Analysing the result

# Energy conservation
energy = compute_energy_timeseries(sol)
println("Max energy drift: ", energy.statistics.global_error_percent_max, " %")

# Trajectory data
traj = compute_trajectory_data(sol, 2, 2)

# Plotting (requires Plots.jl)
using Plots
plot_trajectories(traj)
plot_energy(energy)

Step-by-step integration

integrator = init(prob, SymmetricProjectionIntegrator())
while step!(integrator)
    # inspect integrator.q, integrator.p, integrator.t at each step
end
sol = solve!(integrator)

Static plots (requires Plots.jl)

using Plots

traj     = compute_trajectory_data(sol, 2, 2)
energy   = compute_energy_timeseries(sol)
momentum = compute_momentum_timeseries(sol)

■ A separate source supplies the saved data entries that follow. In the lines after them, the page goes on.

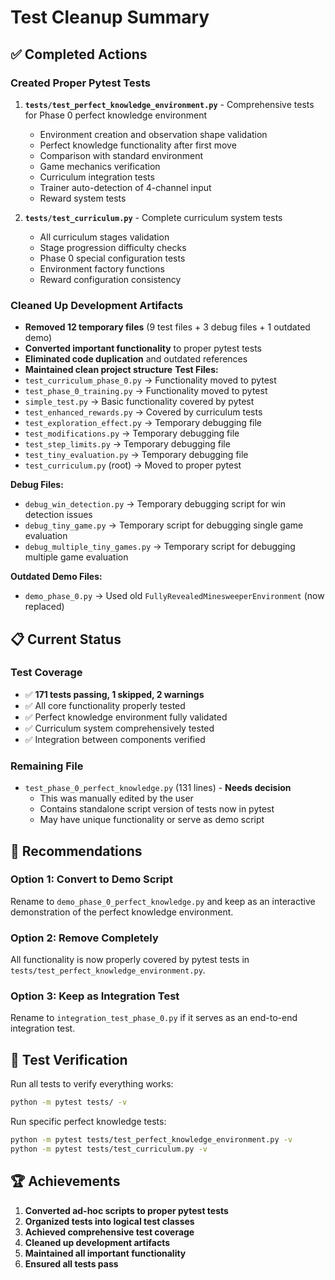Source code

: # Test Cleanup Summary

## ✅ **Completed Actions**

### **Created Proper Pytest Tests**
1. **`tests/test_perfect_knowledge_environment.py`** - Comprehensive tests for Phase 0 perfect knowledge environment
   - Environment creation and observation shape validation
   - Perfect knowledge functionality after first move
   - Comparison with standard environment
   - Game mechanics verification
   - Curriculum integration tests
   - Trainer auto-detection of 4-channel input
   - Reward system tests

2. **`tests/test_curriculum.py`** - Complete curriculum system tests
   - All curriculum stages validation
   - Stage progression difficulty checks
   - Phase 0 special configuration tests
   - Environment factory functions
   - Reward configuration consistency

### **Cleaned Up Development Artifacts**
- **Removed 12 temporary files** (9 test files + 3 debug files + 1 outdated demo)
- **Converted important functionality** to proper pytest tests
- **Eliminated code duplication** and outdated references
- **Maintained clean project structure**
**Test Files:**
- `test_curriculum_phase_0.py` → Functionality moved to pytest
- `test_phase_0_training.py` → Functionality moved to pytest  
- `simple_test.py` → Basic functionality covered by pytest
- `test_enhanced_rewards.py` → Covered by curriculum tests
- `test_exploration_effect.py` → Temporary debugging file
- `test_modifications.py` → Temporary debugging file
- `test_step_limits.py` → Temporary debugging file
- `test_tiny_evaluation.py` → Temporary debugging file
- `test_curriculum.py` (root) → Moved to proper pytest

**Debug Files:**
- `debug_win_detection.py` → Temporary debugging script for win detection issues
- `debug_tiny_game.py` → Temporary script for debugging single game evaluation
- `debug_multiple_tiny_games.py` → Temporary script for debugging multiple game evaluation

**Outdated Demo Files:**
- `demo_phase_0.py` → Used old `FullyRevealedMinesweeperEnvironment` (now replaced)

## 📋 **Current Status**

### **Test Coverage**
- ✅ **171 tests passing, 1 skipped, 2 warnings**
- ✅ All core functionality properly tested
- ✅ Perfect knowledge environment fully validated
- ✅ Curriculum system comprehensively tested
- ✅ Integration between components verified

### **Remaining File**
- `test_phase_0_perfect_knowledge.py` (131 lines) - **Needs decision**
  - This was manually edited by the user
  - Contains standalone script version of tests now in pytest
  - May have unique functionality or serve as demo script

## 🎯 **Recommendations**

### **Option 1: Convert to Demo Script**
Rename to `demo_phase_0_perfect_knowledge.py` and keep as an interactive demonstration of the perfect knowledge environment.

### **Option 2: Remove Completely**
All functionality is now properly covered by pytest tests in `tests/test_perfect_knowledge_environment.py`.

### **Option 3: Keep as Integration Test**
Rename to `integration_test_phase_0.py` if it serves as an end-to-end integration test.

## 🧪 **Test Verification**

Run all tests to verify everything works:
```bash
python -m pytest tests/ -v
```

Run specific perfect knowledge tests:
```bash
python -m pytest tests/test_perfect_knowledge_environment.py -v
python -m pytest tests/test_curriculum.py -v
```

## 🏆 **Achievements**

1. **Converted ad-hoc scripts to proper pytest tests**
2. **Organized tests into logical test classes**
3. **Achieved comprehensive test coverage**
4. **Cleaned up development artifacts**
5. **Maintained all important functionality**
6. **Ensured all tests pass**
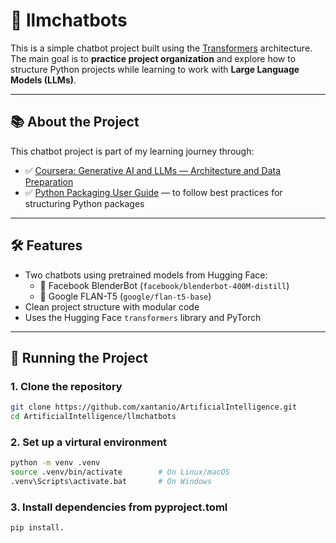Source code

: # 🤖 llmchatbots

This is a simple chatbot project built using the [Transformers](https://huggingface.co/transformers/) architecture. The main goal is to **practice project organization** and explore how to structure Python projects while learning to work with **Large Language Models (LLMs)**.

---

## 📚 About the Project

This chatbot project is part of my learning journey through:

- ✅ [Coursera: Generative AI and LLMs — Architecture and Data Preparation](https://www.coursera.org/learn/generative-ai-llm-architecture-data-preparation/home/module/2)
- ✅ [Python Packaging User Guide](https://packaging.python.org/en/latest/tutorials/packaging-projects/) — to follow best practices for structuring Python packages

---

## 🛠️ Features

- Two chatbots using pretrained models from Hugging Face:
  - 🤖 Facebook BlenderBot (`facebook/blenderbot-400M-distill`)
  - 🤖 Google FLAN-T5 (`google/flan-t5-base`)
- Clean project structure with modular code
- Uses the Hugging Face `transformers` library and PyTorch

---

## 🚀 Running the Project

### 1. Clone the repository
```bash
git clone https://github.com/xantanio/ArtificialIntelligence.git
cd ArtificialIntelligence/llmchatbots
```
### 2. Set up a virtural environment
```bash
python -m venv .venv
source .venv/bin/activate        # On Linux/macOS
.venv\Scripts\activate.bat       # On Windows
```
### 3. Install dependencies from pyproject.toml
```bash
pip install.
```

plot_trajectories(traj)     # particle paths in configuration space
plot_energy(energy)         # T, U, H components over time
plot_energy_errors(energy)  # local + relative energy error (log scale)
plot_momentum_errors(momentum)  # drift of linear & angular momentum from initial

Interactive animation (requires GLMakie)

using GLMakie
animate_weber(prob)   # live streaming
animate_weber(sol)    # replay

Optional features

The integrator above runs the core unregularized symplectic method. Two optional extensions can be enabled explicitly:

  • Regularization — Levi-Civita / KS handling for close encounters. Wrap the base algorithm: solve(prob, RegularizedIntegrator(SymmetricProjectionIntegrator())).
  • Zöllner Extension — research feature implementing Zöllner's electrogravitational mismatch hypothesis. Pass zollner = ZollnerOptions(enabled = true, a = <value>) to HamiltonianProblem.